People are going to do whatever they WANT to do. Don't ever let them fool you into thinking any different.

4:56pm 3/29/15

At the end of the day actions are everything at the end of the day.

Friday, March 27, 2015

1:29pm 3/27/15

LordJesus, if there is a Christ in heaven, please spare me from dating and send my husband QUICK!

Monday, March 23, 2015

7:40pm 3/23/15

Some of the most amazing times of my life have yet to happen.

Sunday, March 22, 2015

10:14pm 3/22/15

I know exactly what a healthy relationship looks like and entails. I have no interest in entertaining anything less.

9:01pm 3/22/15

melanin is everything!

Friday, March 20, 2015

2:08pm 3/20/15

I've been throwing up all day at work.
Just threw up my lunch. I can't keep any food down and I'm afraid to eat again.
Stuff like this never happens to me.

Thursday, March 19, 2015

11:39am 3/19/15

I'd much rather have wet dreams about women than nightmares about men.

Wednesday, March 18, 2015

8:51 pm 3/18/15

I love my family so much. They help keep me warm.

2:47pm 3/18/15

I just reread a final paper I wrote in 2008 on Eisenstein's "polyversal humanity".

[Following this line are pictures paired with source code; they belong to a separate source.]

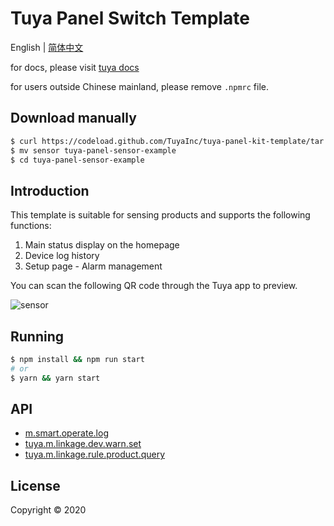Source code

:# Tuya Panel Switch Template

English | [简体中文](./README-zh_CN.md)

for docs, please visit [tuya docs](https://docs.tuya.com)

for users outside Chinese mainland, please remove `.npmrc` file.

## Download manually

```bash
$ curl https://codeload.github.com/TuyaInc/tuya-panel-kit-template/tar.gz/develop | tar -xz --strip=2 tuya-panel-kit-template-develop/examples/sensor
$ mv sensor tuya-panel-sensor-example
$ cd tuya-panel-sensor-example
```

## Introduction

This template is suitable for sensing products and supports the following functions:

1. Main status display on the homepage
2. Device log history
3. Setup page - Alarm management

You can scan the following QR code through the Tuya app to preview.

![sensor](https://images.tuyacn.com/fe-static/docs/img/25a44526-44c0-4e75-b9e4-168de4b5ae61.png)

## Running

```bash
$ npm install && npm run start
# or
$ yarn && yarn start
```

## API

* [m.smart.operate.log](https://docs.tuya.com/zh/iot/panel-development/panel-sdk-development/common-sdk-development/data-statistics-related-interface/data-statistics-related-interface?id=K9m1dlf41ex5f)
* [tuya.m.linkage.dev.warn.set](https://docs.tuya.com/zh/iot/panel-development/panel-sdk-development/common-sdk-development/alarm-related-interface/alarm-related-interface?id=K9pouo57yi0b2)
* [tuya.m.linkage.rule.product.query](https://docs.tuya.com/zh/iot/panel-development/panel-sdk-development/common-sdk-development/alarm-related-interface/alarm-related-interface?id=K9pouo57yi0b2)


## License

Copyright © 2020
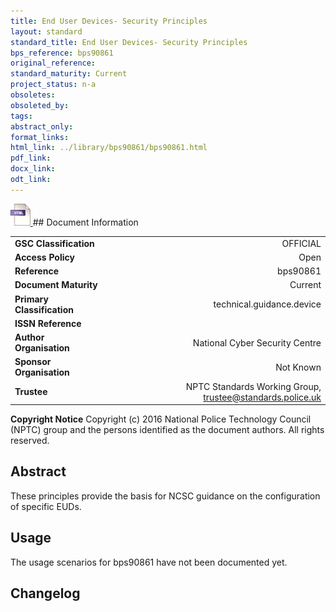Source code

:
 ```yaml
---
title: End User Devices- Security Principles
layout: standard
standard_title: End User Devices- Security Principles
bps_reference: bps90861
original_reference: 
standard_maturity: Current
project_status: n-a
obsoletes: 
obsoleted_by: 
tags: 
abstract_only:
format_links:
html_link: ../library/bps90861/bps90861.html
pdf_link: 
docx_link: 
odt_link: 
---
```


<a target="_blank" href="../library/bps90861/bps90861.html">
    <img src="../images/html@0.5x.png" alt="html link" title="html link" style="max-height:35px;">
</a>
## Document Information

|||
| :------- | ------: |
| **GSC Classification**     | OFFICIAL |
| **Access Policy**          | Open |
| **Reference**              | bps90861  |
| **Document Maturity**      | Current |
| **Primary Classification** | technical.guidance.device |
| **ISSN Reference**         |  |
| **Author Organisation**    |National Cyber Security Centre|
| **Sponsor Organisation**   |Not Known|
| **Trustee**                | NPTC Standards Working Group, <a href="mailto:trustee@standards.police.uk?subject=bps90861 End User Devices- Security Principles">trustee@standards.police.uk |

**Copyright Notice**
Copyright (c) 2016 National Police Technology Council (NPTC) group and the persons identified as the document authors. All rights reserved.

## Abstract
These principles provide the basis for NCSC guidance on the configuration of specific EUDs.
        
## Usage
The usage scenarios for bps90861 have not been documented yet.

## Changelog


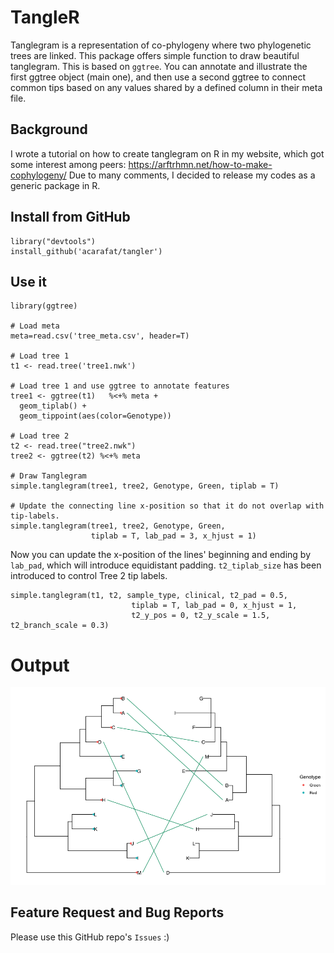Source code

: # TangleR
Tanglegram is a representation of co-phylogeny where two phylogenetic trees are linked. This package offers simple function to draw beautiful tanglegram. This is based on `ggtree`. You can annotate and illustrate the first ggtree object (main one), and then use a second ggtree to connect common tips based on any values shared by a defined column in their meta file.

## Background
I wrote a tutorial on how to create tanglegram on R in my website, which got some interest among peers: https://arftrhmn.net/how-to-make-cophylogeny/
Due to many comments, I decided to release my codes as a generic package in R.

## Install from GitHub
```
library("devtools")
install_github('acarafat/tangler')
```

## Use it
```
library(ggtree)

# Load meta
meta=read.csv('tree_meta.csv', header=T) 

# Load tree 1
t1 <- read.tree('tree1.nwk')

# Load tree 1 and use ggtree to annotate features
tree1 <- ggtree(t1)   %<+% meta +
  geom_tiplab() +
  geom_tippoint(aes(color=Genotype))

# Load tree 2
t2 <- read.tree("tree2.nwk")
tree2 <- ggtree(t2) %<+% meta

# Draw Tanglegram
simple.tanglegram(tree1, tree2, Genotype, Green, tiplab = T)

# Update the connecting line x-position so that it do not overlap with tip-labels.
simple.tanglegram(tree1, tree2, Genotype, Green,
                  tiplab = T, lab_pad = 3, x_hjust = 1)
```

Now you can update the x-position of the lines' beginning and ending by `lab_pad`, which will introduce equidistant padding. `t2_tiplab_size` has been introduced to control Tree 2 tip labels. 

```
simple.tanglegram(t1, t2, sample_type, clinical, t2_pad = 0.5,
                           tiplab = T, lab_pad = 0, x_hjust = 1, 
                           t2_y_pos = 0, t2_y_scale = 1.5, t2_branch_scale = 0.3)
```
# Output
![Example](example.png)

## Feature Request and Bug Reports
Please use this GitHub repo's `Issues` :)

If someone would have brought up Zillah Eisentein to me yesterday I would've had no clue who they were talking about.  -_-

11:15am 3/18/15

I would love to do a ranking of which hedge funds have the best kitchen.

It would include decor, layout, stemware, snack and drink selection (including teas), condiments, and frozen food selection.

Anchorage by far has the best layout, snack (so much chocolate it could be Halloween! + they have drawers of blue Orbit), drink and frozen food selection, however their coffee cups are struggling.

Tremblant def has the best stemware.

Monday, March 16, 2015

3/16/15 9:51pm

I'd love to go to Spain and try a thousand craft Gins.

3/16/15 7pm

I've decided I'm going to learn to play the guitar.

To be continued...

3/16/15 12:27pm

Embrace what the universe has to offer me it may be more abundant than anything I could have imagined I wanted.

Sunday, March 15, 2015

3/15/15 9:18pm

I realize that the man I will marry is probably somewhere right now, in a relationship, with no clue that I exist, thinking he will spend the rest of his life with the person he's with now. The exchange of people in life is crazy, how lives intertwine (not in a sleazy way), maybe they will have an amicable breakup and then we will meet. It's just at a certain age you tend to believe you're going marry anyone you are seriously dating, though more likely that you won't. 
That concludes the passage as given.